═════ Source information
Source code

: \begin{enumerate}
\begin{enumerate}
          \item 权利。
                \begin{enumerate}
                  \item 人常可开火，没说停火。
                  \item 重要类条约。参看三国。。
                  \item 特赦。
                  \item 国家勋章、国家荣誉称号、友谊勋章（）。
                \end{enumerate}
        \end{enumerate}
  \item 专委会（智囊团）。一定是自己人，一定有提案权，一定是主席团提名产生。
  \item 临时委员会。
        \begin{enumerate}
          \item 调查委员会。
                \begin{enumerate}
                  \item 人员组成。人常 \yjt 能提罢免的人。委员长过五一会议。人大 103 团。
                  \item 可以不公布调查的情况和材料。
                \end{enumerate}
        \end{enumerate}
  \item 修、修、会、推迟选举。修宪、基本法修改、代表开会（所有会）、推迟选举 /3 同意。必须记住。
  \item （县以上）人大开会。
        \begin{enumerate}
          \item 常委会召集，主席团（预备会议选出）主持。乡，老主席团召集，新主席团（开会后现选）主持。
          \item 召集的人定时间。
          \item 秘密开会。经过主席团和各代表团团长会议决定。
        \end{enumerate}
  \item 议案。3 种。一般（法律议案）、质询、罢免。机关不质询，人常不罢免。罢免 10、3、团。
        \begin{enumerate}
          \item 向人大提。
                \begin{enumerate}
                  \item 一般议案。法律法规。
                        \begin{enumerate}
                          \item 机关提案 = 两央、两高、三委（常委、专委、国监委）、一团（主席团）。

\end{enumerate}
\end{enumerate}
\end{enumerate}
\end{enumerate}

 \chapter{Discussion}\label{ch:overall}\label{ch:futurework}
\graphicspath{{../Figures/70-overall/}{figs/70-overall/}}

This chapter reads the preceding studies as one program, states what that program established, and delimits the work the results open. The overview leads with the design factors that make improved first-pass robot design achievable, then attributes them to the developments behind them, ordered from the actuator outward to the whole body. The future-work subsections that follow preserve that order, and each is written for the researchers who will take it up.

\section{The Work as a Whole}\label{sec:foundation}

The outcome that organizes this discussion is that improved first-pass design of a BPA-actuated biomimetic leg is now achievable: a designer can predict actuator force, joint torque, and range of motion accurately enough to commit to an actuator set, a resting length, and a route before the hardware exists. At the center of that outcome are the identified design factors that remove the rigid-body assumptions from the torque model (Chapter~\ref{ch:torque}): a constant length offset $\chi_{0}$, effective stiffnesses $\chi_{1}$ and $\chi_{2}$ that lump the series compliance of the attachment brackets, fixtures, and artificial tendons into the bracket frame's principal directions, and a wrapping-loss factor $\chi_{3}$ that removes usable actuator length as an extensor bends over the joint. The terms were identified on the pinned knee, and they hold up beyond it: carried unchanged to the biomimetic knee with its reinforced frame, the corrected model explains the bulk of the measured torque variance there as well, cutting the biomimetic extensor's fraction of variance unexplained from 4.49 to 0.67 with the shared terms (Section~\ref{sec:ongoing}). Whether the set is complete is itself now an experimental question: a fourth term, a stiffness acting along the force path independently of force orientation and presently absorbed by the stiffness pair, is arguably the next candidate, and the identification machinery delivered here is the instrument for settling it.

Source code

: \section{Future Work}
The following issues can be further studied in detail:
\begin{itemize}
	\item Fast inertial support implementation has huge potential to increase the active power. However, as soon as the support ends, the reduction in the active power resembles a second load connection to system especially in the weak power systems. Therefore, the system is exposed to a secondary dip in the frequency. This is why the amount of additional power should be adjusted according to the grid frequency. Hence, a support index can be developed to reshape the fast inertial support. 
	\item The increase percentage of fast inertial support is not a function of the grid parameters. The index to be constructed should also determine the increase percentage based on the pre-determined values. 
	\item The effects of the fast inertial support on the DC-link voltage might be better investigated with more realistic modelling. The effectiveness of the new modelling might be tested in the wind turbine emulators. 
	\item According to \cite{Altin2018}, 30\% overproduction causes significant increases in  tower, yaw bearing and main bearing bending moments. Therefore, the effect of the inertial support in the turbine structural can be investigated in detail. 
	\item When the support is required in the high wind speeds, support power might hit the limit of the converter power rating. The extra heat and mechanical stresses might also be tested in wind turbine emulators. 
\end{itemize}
══════════
[Problem statement]:
A word-for-word transcription of the material is required.

[Output]:
Source code

: \begin{enumerate}
\begin{enumerate}
          \item 权利。
                \begin{enumerate}
                  \item 人常可开火，没说停火。
                  \item 重要类条约。参看三国。。
                  \item 特赦。
                  \item 国家勋章、国家荣誉称号、友谊勋章（）。
                \end{enumerate}
        \end{enumerate}
  \item 专委会（智囊团）。一定是自己人，一定有提案权，一定是主席团提名产生。
  \item 临时委员会。
        \begin{enumerate}
          \item 调查委员会。
                \begin{enumerate}
                  \item 人员组成。人常 \yjt 能提罢免的人。委员长过五一会议。人大 103 团。
                  \item 可以不公布调查的情况和材料。
                \end{enumerate}
        \end{enumerate}
  \item 修、修、会、推迟选举。修宪、基本法修改、代表开会（所有会）、推迟选举 /3 同意。必须记住。
  \item （县以上）人大开会。
        \begin{enumerate}
          \item 常委会召集，主席团（预备会议选出）主持。乡，老主席团召集，新主席团（开会后现选）主持。
          \item 召集的人定时间。
          \item 秘密开会。经过主席团和各代表团团长会议决定。
        \end{enumerate}
  \item 议案。3 种。一般（法律议案）、质询、罢免。机关不质询，人常不罢免。罢免 10、3、团。
        \begin{enumerate}
          \item 向人大提。
                \begin{enumerate}
                  \item 一般议案。法律法规。
                        \begin{enumerate}
                          \item 机关提案 = 两央、两高、三委（常委、专委、国监委）、一团（主席团）。

\end{enumerate}
\end{enumerate}
\end{enumerate}
\end{enumerate}

 \chapter{Discussion}\label{ch:overall}\label{ch:futurework}
\graphicspath{{../Figures/70-overall/}{figs/70-overall/}}

This chapter reads the preceding studies as one program, states what that program established, and delimits the work the results open. The overview leads with the design factors that make improved first-pass robot design achievable, then attributes them to the developments behind them, ordered from the actuator outward to the whole body. The future-work subsections that follow preserve that order, and each is written for the researchers who will take it up.

\section{The Work as a Whole}\label{sec:foundation}

The outcome that organizes this discussion is that improved first-pass design of a BPA-actuated biomimetic leg is now achievable: a designer can predict actuator force, joint torque, and range of motion accurately enough to commit to an actuator set, a resting length, and a route before the hardware exists. At the center of that outcome are the identified design factors that remove the rigid-body assumptions from the torque model (Chapter~\ref{ch:torque}): a constant length offset $\chi_{0}$, effective stiffnesses $\chi_{1}$ and $\chi_{2}$ that lump the series compliance of the attachment brackets, fixtures, and artificial tendons into the bracket frame's principal directions, and a wrapping-loss factor $\chi_{3}$ that removes usable actuator length as an extensor bends over the joint. The terms were identified on the pinned knee, and they hold up beyond it: carried unchanged to the biomimetic knee with its reinforced frame, the corrected model explains the bulk of the measured torque variance there as well, cutting the biomimetic extensor's fraction of variance unexplained from 4.49 to 0.67 with the shared terms (Section~\ref{sec:ongoing}). Whether the set is complete is itself now an experimental question: a fourth term, a stiffness acting along the force path independently of force orientation and presently absorbed by the stiffness pair, is arguably the next candidate, and the identification machinery delivered here is the instrument for settling it.

Source code

: \section{Future Work}
The following issues can be further studied in detail:
\begin{itemize}
	\item Fast inertial support implementation has huge potential to increase the active power. However, as soon as the support ends, the reduction in the active power resembles a second load connection to system especially in the weak power systems. Therefore, the system is exposed to a secondary dip in the frequency. This is why the amount of additional power should be adjusted according to the grid frequency. Hence, a support index can be developed to reshape the fast inertial support. 
	\item The increase percentage of fast inertial support is not a function of the grid parameters. The index to be constructed should also determine the increase percentage based on the pre-determined values. 
	\item The effects of the fast inertial support on the DC-link voltage might be better investigated with more realistic modelling. The effectiveness of the new modelling might be tested in the wind turbine emulators. 
	\item According to \cite{Altin2018}, 30\% overproduction causes significant increases in  tower, yaw bearing and main bearing bending moments. Therefore, the effect of the inertial support in the turbine structural can be investigated in detail. 
	\item When the support is required in the high wind speeds, support power might hit the limit of the converter power rating. The extra heat and mechanical stresses might also be tested in wind turbine emulators. 
\end{itemize}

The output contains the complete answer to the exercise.